Combined with the previously observed higher overall importance of the default-mode and frontoparietal networks and reduced importance of the sensory networks in cognitively impaired patients with MS (12), our finding of reduced dynamics in these same networks in cognitively impaired participants with MS may indicate that networks become less dynamic or “stuck” in their high- and low-centrality positions, respectively. Previous studies have indicated the relevance of high default-mode network dynamics during cognitive task performance (27) and impaired working memory function associated with reduced default-mode network suppression in cognitively impaired patients with MS (5). A more central and less dynamic (ie, stuck) default-mode network could therefore potentially prevent dynamic suppression of default-mode network activity during (externally oriented) cognitive processing (4). It has been hypothesized that attenuation of the default-mode network is necessary for adequate goal-directed action and impaired default-mode attenuation may result in lapses of attention through intrusion of introspective thought, reducing cognitive task performance (28).
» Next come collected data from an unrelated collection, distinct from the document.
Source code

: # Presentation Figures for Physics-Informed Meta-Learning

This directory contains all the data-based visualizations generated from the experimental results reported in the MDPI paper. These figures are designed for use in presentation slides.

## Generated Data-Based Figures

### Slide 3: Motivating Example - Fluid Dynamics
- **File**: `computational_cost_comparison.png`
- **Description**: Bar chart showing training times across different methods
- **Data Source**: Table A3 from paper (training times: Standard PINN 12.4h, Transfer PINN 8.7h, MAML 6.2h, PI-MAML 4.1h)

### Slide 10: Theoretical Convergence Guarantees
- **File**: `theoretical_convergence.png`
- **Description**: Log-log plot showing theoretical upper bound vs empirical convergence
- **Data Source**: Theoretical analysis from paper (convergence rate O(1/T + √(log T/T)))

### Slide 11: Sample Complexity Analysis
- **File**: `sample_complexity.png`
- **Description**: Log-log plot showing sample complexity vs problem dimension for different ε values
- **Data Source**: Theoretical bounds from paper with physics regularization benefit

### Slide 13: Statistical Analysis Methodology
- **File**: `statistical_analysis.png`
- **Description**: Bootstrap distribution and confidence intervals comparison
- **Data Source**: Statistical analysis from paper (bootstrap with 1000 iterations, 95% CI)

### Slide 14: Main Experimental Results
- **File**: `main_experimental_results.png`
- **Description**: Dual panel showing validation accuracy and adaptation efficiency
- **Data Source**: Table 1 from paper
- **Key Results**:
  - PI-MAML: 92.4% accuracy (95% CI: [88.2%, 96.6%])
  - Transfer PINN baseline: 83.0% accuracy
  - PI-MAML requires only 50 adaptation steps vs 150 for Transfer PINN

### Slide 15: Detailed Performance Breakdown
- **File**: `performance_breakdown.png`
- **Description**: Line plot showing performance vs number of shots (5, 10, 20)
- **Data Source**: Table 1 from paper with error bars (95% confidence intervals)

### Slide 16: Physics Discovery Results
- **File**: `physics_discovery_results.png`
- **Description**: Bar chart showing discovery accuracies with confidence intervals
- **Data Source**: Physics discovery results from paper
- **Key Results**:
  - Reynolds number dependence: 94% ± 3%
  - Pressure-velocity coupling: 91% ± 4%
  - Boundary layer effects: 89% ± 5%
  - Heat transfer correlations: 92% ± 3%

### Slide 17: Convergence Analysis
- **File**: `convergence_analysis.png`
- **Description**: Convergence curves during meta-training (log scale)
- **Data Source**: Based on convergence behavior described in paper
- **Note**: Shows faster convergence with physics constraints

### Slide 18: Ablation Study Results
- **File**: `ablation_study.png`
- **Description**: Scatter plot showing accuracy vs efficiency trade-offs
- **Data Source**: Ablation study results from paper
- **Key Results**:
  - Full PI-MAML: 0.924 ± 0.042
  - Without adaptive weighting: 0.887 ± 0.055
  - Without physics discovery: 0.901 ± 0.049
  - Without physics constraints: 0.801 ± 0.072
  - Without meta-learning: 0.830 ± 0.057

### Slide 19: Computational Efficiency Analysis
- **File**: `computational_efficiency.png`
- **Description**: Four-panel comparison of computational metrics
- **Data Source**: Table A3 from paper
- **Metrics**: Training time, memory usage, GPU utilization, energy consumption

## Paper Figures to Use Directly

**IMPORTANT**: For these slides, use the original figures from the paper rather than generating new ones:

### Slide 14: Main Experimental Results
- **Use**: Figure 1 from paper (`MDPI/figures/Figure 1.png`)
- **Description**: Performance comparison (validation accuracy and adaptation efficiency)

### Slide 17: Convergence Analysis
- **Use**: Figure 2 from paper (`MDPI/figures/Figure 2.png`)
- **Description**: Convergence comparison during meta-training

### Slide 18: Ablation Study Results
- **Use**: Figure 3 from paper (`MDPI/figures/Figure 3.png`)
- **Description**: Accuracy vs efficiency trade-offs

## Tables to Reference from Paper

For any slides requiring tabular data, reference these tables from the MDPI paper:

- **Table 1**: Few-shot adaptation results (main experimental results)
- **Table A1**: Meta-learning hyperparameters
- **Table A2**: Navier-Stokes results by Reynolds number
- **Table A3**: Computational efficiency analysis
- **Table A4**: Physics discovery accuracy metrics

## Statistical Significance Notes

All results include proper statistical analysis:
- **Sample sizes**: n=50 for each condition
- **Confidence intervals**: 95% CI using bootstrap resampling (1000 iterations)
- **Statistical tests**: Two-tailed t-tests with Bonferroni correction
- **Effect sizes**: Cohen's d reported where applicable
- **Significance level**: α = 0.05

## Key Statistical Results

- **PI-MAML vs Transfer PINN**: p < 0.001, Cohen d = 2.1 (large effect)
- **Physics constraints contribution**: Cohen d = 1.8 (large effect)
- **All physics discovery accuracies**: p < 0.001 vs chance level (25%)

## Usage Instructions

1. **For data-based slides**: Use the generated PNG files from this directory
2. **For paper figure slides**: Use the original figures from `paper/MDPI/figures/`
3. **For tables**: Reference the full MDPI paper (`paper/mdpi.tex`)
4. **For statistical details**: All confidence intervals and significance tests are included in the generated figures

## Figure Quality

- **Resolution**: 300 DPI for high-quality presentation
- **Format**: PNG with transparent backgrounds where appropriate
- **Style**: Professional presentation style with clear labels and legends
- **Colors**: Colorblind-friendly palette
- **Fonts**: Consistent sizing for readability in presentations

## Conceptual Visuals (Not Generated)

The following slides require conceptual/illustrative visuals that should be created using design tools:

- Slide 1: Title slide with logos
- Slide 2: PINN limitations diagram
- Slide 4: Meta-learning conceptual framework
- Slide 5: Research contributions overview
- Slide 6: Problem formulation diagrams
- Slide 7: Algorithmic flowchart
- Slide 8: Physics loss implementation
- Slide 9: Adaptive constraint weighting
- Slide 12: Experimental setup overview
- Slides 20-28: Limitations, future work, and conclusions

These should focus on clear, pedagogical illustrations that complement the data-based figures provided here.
The observation that centrality patterns fluctuate along classic resting-state network patterns was previously suggested in a smaller healthy control study that used k-means clustering on dynamic centrality maps to show “representative dominant patterns” resembling resting-state networks (29). The finding that resting-state networks are hierarchically organized into multinetwork clusters demonstrating positively and negatively correlated behavior agrees with findings of previous studies that showed negatively correlated resting-state network activity fluctuations (30). To our knowledge, however, this has not yet been shown for a higher-order network measure of regional functional importance. Although the exact functional underpinnings of these negative correlations over time remain unknown, a common view is that these negatively correlated networks process opposing functions and compete for processing resources (31,32).

A negative correlation between the default-mode and the (external visuospatial attention–related) dorsal attention network has been shown previously (33). Our finding of a reduced negative correlation between the default-mode and visual networks could represent a disruption in the intrinsic wiring between these internally and externally focused systems. It is currently unclear how accumulating pathology in MS could drive such disruption, but reduced cofluctuations have frequently been reported in stroke (34) and traumatic brain injury (35), commonly interpreted as resulting from damage to connecting tracts. Our finding that the loss of negative correlation between default-mode and visual networks in cognitively impaired patients with MS was related to lesion volume could suggest that damage to the underlying tracts due to MS pathology disrupts the negatively correlated dynamics between opposing functional systems, thereby possibly hampering normal cognitive functioning.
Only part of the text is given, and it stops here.